Restate word for word the lines in the listing below, starting at the line containing "- Chỉ cần cô làm thì tôi sẽ thấy không đau" and ending at the line containing "Thấy anh ta", both included; leave out the rest.

◆ **Data extracts**:
*-*-*

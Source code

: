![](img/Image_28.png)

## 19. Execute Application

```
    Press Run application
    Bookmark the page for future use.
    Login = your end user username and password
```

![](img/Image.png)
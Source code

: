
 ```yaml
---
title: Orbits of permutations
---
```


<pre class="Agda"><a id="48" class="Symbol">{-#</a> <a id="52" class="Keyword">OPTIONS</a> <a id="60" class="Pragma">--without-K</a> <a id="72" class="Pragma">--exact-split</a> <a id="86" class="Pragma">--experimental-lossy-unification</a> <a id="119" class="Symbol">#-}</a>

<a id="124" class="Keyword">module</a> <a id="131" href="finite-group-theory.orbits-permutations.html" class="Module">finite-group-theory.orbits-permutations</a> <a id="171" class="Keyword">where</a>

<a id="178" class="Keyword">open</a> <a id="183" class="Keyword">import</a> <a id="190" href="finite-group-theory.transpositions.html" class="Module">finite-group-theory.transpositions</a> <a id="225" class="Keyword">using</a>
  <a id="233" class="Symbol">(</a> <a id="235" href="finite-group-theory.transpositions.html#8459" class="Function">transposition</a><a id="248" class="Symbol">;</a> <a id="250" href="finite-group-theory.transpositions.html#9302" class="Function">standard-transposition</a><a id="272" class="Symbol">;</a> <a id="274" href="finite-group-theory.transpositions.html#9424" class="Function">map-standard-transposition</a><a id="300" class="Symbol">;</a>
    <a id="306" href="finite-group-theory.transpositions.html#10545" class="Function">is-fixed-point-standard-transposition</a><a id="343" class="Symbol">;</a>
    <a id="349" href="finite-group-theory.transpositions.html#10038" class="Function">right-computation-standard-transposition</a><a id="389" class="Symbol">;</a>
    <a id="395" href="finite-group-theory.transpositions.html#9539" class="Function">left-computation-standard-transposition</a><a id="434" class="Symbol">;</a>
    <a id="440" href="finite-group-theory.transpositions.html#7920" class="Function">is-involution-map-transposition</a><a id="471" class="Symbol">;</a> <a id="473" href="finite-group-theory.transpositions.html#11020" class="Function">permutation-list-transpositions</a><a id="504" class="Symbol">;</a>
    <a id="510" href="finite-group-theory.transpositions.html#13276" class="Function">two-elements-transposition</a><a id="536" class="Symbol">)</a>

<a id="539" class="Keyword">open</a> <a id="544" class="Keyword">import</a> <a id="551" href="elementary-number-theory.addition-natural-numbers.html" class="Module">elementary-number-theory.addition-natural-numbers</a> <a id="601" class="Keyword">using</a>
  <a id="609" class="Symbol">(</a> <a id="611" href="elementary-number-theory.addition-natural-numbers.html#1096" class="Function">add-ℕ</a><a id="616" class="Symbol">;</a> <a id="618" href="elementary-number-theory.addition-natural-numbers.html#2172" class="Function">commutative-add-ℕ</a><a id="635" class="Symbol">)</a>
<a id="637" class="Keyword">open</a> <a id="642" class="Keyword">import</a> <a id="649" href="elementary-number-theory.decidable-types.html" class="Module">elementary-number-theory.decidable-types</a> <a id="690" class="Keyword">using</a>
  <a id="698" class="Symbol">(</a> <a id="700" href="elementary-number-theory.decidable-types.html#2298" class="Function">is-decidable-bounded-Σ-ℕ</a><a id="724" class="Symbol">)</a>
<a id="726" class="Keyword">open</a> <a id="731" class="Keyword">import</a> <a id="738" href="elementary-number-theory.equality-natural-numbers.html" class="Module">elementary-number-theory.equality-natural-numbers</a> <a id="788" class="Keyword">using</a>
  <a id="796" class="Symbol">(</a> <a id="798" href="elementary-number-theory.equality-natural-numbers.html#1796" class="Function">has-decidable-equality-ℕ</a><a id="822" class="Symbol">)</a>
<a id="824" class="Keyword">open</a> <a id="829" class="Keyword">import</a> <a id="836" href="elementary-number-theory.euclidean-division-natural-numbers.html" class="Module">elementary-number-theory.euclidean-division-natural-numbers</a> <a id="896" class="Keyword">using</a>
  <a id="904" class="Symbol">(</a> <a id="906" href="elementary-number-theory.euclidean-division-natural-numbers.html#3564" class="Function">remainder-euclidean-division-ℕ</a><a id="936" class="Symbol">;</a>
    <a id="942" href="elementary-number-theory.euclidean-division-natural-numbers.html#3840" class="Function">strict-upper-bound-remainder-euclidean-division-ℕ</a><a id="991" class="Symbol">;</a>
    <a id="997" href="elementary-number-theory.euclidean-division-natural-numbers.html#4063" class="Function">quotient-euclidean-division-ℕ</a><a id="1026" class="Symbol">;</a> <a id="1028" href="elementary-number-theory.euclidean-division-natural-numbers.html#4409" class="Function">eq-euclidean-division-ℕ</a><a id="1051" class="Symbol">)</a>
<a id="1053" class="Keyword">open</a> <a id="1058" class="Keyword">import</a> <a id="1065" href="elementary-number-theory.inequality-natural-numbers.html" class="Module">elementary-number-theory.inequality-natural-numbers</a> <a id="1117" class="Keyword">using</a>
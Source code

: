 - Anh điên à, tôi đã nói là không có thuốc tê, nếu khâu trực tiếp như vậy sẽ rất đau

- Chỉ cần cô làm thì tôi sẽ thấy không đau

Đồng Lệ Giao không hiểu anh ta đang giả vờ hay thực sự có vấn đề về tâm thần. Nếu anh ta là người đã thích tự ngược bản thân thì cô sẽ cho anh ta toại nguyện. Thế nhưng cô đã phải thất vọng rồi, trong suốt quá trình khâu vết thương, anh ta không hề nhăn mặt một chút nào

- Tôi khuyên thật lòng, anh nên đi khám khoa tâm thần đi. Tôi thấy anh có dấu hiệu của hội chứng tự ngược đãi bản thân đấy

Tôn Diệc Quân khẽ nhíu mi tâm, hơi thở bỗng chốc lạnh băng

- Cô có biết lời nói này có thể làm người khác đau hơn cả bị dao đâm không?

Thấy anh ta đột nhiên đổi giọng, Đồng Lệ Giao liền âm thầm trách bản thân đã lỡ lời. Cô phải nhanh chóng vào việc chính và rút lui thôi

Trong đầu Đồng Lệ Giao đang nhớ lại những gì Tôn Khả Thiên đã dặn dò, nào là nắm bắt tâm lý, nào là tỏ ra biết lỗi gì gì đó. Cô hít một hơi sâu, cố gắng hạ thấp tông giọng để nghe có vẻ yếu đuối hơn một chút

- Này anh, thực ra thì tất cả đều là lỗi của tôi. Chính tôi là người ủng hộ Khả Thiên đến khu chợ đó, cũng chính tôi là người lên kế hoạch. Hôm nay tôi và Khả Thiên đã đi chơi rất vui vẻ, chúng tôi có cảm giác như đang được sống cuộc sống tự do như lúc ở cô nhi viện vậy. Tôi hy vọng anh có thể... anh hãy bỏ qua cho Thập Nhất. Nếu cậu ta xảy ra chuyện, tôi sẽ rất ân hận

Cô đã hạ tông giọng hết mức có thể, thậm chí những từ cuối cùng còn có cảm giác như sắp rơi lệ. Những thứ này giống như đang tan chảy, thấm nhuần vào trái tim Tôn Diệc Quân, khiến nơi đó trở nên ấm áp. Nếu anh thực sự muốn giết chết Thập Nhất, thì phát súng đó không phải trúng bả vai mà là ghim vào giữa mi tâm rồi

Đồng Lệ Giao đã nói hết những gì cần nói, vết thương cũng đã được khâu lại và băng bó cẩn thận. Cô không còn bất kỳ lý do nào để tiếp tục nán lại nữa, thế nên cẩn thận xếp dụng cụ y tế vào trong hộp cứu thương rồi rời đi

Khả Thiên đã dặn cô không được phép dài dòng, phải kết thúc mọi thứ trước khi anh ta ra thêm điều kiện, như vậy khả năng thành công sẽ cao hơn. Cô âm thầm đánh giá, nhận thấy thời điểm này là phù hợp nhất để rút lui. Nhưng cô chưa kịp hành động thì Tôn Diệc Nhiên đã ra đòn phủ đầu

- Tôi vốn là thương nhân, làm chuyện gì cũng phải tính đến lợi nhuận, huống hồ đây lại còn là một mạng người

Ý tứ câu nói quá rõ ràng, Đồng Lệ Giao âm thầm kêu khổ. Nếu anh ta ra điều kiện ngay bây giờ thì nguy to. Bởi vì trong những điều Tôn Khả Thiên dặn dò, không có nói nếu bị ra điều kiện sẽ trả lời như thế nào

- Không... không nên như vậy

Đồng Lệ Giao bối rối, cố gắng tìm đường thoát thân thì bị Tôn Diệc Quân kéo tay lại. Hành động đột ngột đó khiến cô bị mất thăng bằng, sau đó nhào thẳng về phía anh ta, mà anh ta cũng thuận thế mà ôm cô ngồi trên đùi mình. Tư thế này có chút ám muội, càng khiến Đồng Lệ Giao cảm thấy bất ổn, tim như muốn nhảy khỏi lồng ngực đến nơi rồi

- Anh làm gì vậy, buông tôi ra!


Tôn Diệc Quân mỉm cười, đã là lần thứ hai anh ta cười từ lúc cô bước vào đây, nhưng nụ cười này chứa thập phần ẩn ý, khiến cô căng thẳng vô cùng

*-*-*

◆ **Solved exercise**:
- Chỉ cần cô làm thì tôi sẽ thấy không đau

Đồng Lệ Giao không hiểu anh ta đang giả vờ hay thực sự có vấn đề về tâm thần. Nếu anh ta là người đã thích tự ngược bản thân thì cô sẽ cho anh ta toại nguyện. Thế nhưng cô đã phải thất vọng rồi, trong suốt quá trình khâu vết thương, anh ta không hề nhăn mặt một chút nào

- Tôi khuyên thật lòng, anh nên đi khám khoa tâm thần đi. Tôi thấy anh có dấu hiệu của hội chứng tự ngược đãi bản thân đấy

Tôn Diệc Quân khẽ nhíu mi tâm, hơi thở bỗng chốc lạnh băng

- Cô có biết lời nói này có thể làm người khác đau hơn cả bị dao đâm không?

Thấy anh ta đột nhiên đổi giọng, Đồng Lệ Giao liền âm thầm trách bản thân đã lỡ lời. Cô phải nhanh chóng vào việc chính và rút lui thôi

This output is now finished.